You are viewing a plain text version of this content. The canonical link for it is here.
Posted to reviews@spark.apache.org by jongwook <gi...@git.apache.org> on 2017/02/13 19:40:11 UTC

[GitHub] spark pull request #16916: [SPARK-19501] Reduce the number of HDFS RPCs duri...

GitHub user jongwook opened a pull request:

    https://github.com/apache/spark/pull/16916

    [SPARK-19501] Reduce the number of HDFS RPCs during YARN deployment

    ## What changes were proposed in this pull request?
    
    As discussed in [JIRA](https://issues.apache.org/jira/browse/SPARK-19501), this patch addresses the problem where too many HDFS RPCs are made when there are many URIs specified in `spark.yarn.jars`, potentially adding hundreds of RTTs to YARN before the application launches. This becomes significant when submitting the application to a non-local YARN cluster (where the RTT may be in order of 100ms, for example). For each URI specified, the current implementation makes at least two HDFS RPCs, for:
    
    - [Calling `getFileStatus()` before uploading each file to the distributed cache in `ClientDistributedCacheManager.addResource()`](https://github.com/apache/spark/blob/v2.1.0/yarn/src/main/scala/org/apache/spark/deploy/yarn/ClientDistributedCacheManager.scala#L71).
    - [Resolving any symbolic links in each of the file URI](https://github.com/apache/spark/blob/v2.1.0/yarn/src/main/scala/org/apache/spark/deploy/yarn/Client.scala#L377-L379), which repeatedly makes HDFS RPCs until the all symlinks are resolved. (see [`FileContext.resolve(Path)`](https://github.com/apache/hadoop/blob/release-2.7.1/hadoop-common-project/hadoop-common/src/main/java/org/apache/hadoop/fs/FileContext.java#L2189-L2195), [`FSLinkResolver.resolve(FileContext, Path)`](https://github.com/apache/hadoop/blob/release-2.7.1/hadoop-common-project/hadoop-common/src/main/java/org/apache/hadoop/fs/FSLinkResolver.java#L79-L112), and [`AbstractFileSystem.resolvePath()`](https://github.com/apache/hadoop/blob/release-2.7.1/hadoop-common-project/hadoop-common/src/main/java/org/apache/hadoop/fs/AbstractFileSystem.java#L464-L468).)
    
    The first `getFileStatus` RPC can be removed, using `statCache` populated with the file statuses retrieved with [the previous `globStatus` call](https://github.com/apache/spark/blob/v2.1.0/yarn/src/main/scala/org/apache/spark/deploy/yarn/Client.scala#L531).
    
    The second one can be largely reduced by caching the symlink resolution results in a mutable.HashMap. This patch adds a local variable in `yarn.Client.prepareLocalResources()` and passes it as an additional parameter to `yarn.Client.copyFileToRemote`.  [The symlink resolution code was added in 2013](https://github.com/apache/spark/commit/a35472e1dd2ea1b5a0b1fb6b382f5a98f5aeba5a#diff-b050df3f55b82065803d6e83453b9706R187) and has not changed since. I am assuming that this is still required, but otherwise we can remove using `symlinkCache` and symlink resolution altogether.
    
    ## How was this patch tested?
    
    This patch is based off 8e8afb3, currently the latest YARN patch on master. All tests except a few in spark-hive passed with `./dev/run-tests` on my machine, using JDK 1.8.0_112 on macOS 10.12.3; also tested myself with this modified version of SPARK 2.2.0-SNAPSHOT which performed a normal deployment and execution on a YARN cluster without errors.

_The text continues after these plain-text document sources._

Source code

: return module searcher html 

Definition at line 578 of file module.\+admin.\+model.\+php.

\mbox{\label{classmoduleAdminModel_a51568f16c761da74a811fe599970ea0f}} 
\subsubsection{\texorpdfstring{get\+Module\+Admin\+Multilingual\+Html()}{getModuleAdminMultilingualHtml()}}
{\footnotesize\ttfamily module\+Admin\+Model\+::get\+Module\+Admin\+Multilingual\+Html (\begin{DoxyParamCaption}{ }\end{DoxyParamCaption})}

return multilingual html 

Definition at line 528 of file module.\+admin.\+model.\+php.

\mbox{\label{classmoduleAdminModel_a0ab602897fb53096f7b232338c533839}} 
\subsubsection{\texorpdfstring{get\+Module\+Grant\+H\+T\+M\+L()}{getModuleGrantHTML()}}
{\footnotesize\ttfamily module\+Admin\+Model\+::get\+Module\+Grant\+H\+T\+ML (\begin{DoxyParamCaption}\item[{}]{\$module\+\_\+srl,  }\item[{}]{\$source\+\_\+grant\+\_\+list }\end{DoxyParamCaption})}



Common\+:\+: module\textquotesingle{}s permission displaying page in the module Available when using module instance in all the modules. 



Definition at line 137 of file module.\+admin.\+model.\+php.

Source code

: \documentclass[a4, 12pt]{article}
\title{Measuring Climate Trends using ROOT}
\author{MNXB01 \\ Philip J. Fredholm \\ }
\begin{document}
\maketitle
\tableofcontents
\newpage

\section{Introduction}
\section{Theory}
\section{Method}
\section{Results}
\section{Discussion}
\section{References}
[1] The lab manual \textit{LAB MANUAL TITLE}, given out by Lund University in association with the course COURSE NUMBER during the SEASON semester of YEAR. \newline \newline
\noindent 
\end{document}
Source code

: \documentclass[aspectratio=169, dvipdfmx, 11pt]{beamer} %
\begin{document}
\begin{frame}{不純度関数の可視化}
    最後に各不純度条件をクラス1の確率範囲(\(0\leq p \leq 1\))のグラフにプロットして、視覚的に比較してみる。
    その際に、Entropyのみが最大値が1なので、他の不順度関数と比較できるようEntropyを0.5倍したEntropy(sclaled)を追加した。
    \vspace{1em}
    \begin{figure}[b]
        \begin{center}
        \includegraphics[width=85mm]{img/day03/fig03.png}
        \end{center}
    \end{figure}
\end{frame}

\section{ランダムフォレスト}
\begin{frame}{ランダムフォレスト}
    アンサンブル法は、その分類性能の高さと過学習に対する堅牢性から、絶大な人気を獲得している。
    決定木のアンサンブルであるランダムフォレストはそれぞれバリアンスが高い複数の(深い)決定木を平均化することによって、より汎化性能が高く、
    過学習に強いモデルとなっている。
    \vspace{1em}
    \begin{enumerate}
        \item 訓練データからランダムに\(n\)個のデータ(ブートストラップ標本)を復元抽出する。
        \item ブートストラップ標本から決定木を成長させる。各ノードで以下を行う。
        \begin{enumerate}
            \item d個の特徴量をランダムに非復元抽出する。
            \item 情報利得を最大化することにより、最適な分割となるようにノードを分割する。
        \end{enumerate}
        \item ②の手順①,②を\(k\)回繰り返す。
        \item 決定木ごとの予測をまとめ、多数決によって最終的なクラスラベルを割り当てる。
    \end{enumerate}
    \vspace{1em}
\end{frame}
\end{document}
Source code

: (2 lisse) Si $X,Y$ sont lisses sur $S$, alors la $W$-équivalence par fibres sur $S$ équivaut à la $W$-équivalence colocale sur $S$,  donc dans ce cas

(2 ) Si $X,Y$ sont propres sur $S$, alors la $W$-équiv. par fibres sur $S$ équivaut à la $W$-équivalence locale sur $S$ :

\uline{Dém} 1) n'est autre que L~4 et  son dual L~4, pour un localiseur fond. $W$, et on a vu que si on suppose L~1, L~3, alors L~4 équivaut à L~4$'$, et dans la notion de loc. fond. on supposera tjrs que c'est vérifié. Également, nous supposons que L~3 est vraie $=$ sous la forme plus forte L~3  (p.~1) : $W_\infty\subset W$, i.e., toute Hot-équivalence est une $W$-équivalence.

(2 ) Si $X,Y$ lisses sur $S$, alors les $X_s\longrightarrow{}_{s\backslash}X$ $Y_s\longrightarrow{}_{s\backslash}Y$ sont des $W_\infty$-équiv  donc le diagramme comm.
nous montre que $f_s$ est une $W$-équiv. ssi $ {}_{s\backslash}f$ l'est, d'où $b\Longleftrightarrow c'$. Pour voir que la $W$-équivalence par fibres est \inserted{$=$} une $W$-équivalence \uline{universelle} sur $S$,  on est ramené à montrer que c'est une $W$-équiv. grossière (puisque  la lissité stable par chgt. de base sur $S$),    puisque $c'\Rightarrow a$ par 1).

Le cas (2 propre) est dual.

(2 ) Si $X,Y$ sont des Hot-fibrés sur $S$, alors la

You can merge this pull request into a Git repository by running:

    $ git pull https://github.com/jongwook/spark SPARK-19501

Alternatively you can review and apply these changes as the patch at:

    https://github.com/apache/spark/pull/16916.patch

To close this pull request, make a commit to your master/trunk branch
with (at least) the following in the commit message:

    This closes #16916
    
----
commit 984d8180babb9f7d8b5992f97523447d6a7ca910
Author: Jong Wook Kim <jo...@nyu.edu>
Date:   2017-02-13T17:47:09Z

    [SPARK-19501] Reduce the number of HDFS RPCs during YARN deployment

----


---
If your project is set up for it, you can reply to this email and have your
reply appear on GitHub as well. If your project does not have this feature
enabled and wishes so, or if the feature is enabled but not working, please
contact infrastructure at infrastructure@apache.org or file a JIRA ticket
with INFRA.
---

---------------------------------------------------------------------
To unsubscribe, e-mail: reviews-unsubscribe@spark.apache.org
For additional commands, e-mail: reviews-help@spark.apache.org


[GitHub] spark issue #16916: [SPARK-19501][YARN] Reduce the number of HDFS RPCs durin...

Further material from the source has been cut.